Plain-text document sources
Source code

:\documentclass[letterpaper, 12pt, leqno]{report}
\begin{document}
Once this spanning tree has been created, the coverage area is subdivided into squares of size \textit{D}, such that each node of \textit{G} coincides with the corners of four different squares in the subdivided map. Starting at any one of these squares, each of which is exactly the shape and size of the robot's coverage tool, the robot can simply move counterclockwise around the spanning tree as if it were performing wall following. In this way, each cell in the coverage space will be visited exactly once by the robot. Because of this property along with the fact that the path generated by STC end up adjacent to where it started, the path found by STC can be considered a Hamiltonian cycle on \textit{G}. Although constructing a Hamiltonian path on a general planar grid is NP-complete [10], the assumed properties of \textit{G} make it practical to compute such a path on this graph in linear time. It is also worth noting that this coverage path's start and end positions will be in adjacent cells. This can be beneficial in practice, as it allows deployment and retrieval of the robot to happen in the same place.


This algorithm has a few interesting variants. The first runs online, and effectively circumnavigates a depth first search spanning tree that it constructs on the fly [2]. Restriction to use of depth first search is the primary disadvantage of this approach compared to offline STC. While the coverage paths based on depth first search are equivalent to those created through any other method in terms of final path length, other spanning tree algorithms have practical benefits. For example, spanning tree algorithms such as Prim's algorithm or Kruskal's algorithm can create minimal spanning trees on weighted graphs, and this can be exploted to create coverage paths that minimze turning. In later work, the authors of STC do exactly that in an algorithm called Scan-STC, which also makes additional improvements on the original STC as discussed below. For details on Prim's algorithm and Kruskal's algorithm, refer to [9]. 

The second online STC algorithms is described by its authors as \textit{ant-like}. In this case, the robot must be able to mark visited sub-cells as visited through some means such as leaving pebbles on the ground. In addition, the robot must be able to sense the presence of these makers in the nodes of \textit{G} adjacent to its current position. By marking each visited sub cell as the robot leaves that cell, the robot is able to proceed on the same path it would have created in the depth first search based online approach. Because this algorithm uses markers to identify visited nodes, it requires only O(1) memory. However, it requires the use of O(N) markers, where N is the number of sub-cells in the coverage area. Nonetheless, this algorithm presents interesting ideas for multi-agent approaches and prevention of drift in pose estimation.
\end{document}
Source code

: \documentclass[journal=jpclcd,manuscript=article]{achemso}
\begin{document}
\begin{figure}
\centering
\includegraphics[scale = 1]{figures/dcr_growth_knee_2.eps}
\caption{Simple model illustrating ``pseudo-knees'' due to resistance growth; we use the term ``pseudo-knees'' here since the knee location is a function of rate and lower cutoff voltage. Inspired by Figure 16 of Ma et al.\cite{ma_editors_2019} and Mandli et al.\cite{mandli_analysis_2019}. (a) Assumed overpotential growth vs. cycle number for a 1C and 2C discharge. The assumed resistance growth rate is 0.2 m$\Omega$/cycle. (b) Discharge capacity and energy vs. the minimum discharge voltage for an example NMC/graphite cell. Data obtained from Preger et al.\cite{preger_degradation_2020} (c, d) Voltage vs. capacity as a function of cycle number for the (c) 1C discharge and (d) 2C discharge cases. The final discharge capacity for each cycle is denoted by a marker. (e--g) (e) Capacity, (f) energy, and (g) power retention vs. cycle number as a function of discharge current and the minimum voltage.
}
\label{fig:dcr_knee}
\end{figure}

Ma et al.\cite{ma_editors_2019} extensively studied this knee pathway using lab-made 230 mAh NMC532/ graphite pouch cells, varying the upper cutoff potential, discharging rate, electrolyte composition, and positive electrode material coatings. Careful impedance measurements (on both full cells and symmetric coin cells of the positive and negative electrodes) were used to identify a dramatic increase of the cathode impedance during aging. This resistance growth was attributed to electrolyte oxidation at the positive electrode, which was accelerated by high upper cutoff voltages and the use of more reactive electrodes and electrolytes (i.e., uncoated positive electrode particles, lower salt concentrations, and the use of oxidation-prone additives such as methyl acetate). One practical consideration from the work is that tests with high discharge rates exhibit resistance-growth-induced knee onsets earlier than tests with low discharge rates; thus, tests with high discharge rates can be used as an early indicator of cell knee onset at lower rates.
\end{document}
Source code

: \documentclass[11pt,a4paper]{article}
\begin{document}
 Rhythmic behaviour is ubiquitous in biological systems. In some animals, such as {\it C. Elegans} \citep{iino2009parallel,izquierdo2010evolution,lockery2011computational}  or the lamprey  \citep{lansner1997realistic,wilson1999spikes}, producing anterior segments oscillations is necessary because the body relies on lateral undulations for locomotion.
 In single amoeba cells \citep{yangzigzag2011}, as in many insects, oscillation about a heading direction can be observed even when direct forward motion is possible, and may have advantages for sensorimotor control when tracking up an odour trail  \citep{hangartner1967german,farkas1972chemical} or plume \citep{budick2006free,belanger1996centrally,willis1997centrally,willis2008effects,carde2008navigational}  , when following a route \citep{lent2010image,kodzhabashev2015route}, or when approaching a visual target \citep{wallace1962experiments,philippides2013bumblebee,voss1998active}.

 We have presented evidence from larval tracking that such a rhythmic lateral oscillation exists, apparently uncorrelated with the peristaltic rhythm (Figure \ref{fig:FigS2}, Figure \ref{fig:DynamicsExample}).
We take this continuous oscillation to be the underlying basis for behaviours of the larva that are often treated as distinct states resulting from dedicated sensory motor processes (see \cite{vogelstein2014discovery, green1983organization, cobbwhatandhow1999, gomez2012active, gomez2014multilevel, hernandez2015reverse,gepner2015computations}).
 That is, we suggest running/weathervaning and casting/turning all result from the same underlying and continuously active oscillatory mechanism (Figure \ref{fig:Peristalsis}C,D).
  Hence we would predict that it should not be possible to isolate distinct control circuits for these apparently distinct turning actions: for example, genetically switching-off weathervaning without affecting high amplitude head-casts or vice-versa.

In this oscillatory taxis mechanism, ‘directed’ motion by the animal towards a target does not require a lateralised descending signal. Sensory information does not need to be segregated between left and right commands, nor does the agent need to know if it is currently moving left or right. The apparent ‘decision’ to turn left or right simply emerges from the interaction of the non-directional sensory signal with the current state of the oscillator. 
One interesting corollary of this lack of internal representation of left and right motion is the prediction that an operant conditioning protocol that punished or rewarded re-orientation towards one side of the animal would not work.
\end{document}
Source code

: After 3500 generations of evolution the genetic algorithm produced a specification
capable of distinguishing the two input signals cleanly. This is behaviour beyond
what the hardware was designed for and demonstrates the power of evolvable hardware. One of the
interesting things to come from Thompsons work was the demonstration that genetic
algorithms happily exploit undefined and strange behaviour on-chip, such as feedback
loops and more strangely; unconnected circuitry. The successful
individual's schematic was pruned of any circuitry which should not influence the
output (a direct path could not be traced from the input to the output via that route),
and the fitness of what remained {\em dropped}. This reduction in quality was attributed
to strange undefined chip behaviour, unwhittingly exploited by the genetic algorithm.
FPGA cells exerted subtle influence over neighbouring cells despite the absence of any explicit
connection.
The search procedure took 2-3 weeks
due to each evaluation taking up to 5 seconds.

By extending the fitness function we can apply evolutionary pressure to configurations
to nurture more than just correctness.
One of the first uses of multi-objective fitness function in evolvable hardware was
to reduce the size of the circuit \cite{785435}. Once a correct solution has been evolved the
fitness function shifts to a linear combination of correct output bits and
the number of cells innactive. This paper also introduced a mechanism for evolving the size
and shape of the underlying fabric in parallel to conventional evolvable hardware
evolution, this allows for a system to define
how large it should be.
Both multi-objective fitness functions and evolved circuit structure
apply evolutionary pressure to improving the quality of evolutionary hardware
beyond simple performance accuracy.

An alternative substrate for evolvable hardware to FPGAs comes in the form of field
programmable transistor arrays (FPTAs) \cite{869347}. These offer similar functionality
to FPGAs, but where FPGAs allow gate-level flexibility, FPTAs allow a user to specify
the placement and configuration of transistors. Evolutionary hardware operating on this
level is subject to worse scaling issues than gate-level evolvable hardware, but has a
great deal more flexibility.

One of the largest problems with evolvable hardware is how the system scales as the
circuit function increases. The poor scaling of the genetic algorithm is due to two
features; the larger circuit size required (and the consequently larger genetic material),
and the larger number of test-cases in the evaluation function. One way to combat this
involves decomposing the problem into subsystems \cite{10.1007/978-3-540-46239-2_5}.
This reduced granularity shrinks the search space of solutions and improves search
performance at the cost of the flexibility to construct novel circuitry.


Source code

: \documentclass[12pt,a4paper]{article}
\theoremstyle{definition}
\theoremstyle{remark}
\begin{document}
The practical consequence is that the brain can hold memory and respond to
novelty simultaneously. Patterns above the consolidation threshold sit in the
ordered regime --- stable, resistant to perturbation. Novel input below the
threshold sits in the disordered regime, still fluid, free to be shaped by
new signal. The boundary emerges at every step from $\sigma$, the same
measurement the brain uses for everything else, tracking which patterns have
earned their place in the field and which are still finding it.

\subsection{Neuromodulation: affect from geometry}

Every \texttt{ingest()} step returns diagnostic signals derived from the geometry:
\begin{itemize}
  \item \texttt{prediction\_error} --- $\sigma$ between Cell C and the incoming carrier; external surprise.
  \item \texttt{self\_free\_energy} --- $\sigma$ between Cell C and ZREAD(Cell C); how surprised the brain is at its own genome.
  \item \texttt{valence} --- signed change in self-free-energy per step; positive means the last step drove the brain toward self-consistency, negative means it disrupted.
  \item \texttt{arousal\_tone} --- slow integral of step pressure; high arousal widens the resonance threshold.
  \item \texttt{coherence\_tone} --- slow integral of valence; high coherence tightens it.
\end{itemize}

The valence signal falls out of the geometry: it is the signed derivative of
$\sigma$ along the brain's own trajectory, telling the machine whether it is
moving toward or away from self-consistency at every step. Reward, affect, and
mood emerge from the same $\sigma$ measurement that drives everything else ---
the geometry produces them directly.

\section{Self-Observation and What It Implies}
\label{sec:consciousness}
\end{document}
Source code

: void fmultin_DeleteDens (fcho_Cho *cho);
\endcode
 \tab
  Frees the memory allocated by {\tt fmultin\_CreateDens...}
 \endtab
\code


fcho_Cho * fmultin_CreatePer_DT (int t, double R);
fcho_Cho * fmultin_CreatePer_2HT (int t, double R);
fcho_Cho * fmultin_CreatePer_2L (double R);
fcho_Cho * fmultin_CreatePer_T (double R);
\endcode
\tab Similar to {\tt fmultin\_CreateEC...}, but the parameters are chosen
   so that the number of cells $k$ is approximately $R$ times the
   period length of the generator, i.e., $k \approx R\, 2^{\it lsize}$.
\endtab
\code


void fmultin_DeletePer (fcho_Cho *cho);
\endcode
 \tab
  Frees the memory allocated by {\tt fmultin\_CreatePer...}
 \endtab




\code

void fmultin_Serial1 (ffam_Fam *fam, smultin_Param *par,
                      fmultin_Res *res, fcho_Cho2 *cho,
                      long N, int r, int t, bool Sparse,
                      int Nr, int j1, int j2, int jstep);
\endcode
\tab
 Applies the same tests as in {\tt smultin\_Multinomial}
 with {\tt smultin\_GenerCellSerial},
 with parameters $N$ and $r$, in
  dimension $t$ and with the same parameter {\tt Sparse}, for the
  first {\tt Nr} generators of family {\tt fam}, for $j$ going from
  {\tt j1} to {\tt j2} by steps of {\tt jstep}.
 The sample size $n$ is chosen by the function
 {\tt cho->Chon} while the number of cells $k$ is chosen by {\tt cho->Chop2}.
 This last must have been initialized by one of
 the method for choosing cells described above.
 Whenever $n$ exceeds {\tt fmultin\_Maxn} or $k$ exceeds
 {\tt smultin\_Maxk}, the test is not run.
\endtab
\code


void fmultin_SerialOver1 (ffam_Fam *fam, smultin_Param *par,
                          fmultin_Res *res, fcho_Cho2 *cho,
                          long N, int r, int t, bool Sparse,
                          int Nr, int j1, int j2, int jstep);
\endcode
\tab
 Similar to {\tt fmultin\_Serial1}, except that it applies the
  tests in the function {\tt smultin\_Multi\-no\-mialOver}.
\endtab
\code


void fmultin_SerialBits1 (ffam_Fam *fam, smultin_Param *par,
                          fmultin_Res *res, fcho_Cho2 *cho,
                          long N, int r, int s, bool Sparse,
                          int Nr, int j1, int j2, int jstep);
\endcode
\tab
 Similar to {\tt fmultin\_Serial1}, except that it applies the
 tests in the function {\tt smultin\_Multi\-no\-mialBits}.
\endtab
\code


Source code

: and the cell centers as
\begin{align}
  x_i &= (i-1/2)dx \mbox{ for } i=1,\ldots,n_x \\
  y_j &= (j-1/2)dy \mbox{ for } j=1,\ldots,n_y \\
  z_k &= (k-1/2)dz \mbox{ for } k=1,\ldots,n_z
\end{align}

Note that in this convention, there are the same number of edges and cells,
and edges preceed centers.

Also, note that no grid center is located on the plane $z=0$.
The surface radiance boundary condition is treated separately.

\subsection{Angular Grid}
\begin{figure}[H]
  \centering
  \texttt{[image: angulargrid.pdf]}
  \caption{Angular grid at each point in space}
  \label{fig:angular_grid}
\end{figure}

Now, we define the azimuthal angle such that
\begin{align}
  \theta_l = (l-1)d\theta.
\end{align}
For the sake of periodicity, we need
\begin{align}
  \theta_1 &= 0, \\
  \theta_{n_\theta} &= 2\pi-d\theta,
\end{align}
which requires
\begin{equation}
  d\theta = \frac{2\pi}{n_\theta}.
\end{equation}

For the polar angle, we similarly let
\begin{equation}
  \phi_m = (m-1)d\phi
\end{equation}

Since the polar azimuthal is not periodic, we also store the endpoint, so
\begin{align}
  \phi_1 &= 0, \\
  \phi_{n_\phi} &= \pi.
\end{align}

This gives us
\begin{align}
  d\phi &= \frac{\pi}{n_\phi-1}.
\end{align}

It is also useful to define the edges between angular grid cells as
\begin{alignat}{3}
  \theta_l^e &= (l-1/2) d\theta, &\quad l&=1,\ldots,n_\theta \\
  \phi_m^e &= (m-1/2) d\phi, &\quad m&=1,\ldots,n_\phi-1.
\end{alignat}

◆ **To do**
Working from the records above, write out verbatim only the lines from the line containing "and shape of" through the line containing "level is subject".

◆ **Answer for the task**
and shape of the underlying fabric in parallel to conventional evolvable hardware
evolution, this allows for a system to define
how large it should be.
Both multi-objective fitness functions and evolved circuit structure
apply evolutionary pressure to improving the quality of evolutionary hardware
beyond simple performance accuracy.

An alternative substrate for evolvable hardware to FPGAs comes in the form of field
programmable transistor arrays (FPTAs) \cite{869347}. These offer similar functionality
to FPGAs, but where FPGAs allow gate-level flexibility, FPTAs allow a user to specify
the placement and configuration of transistors. Evolutionary hardware operating on this
level is subject to worse scaling issues than gate-level evolvable hardware, but has a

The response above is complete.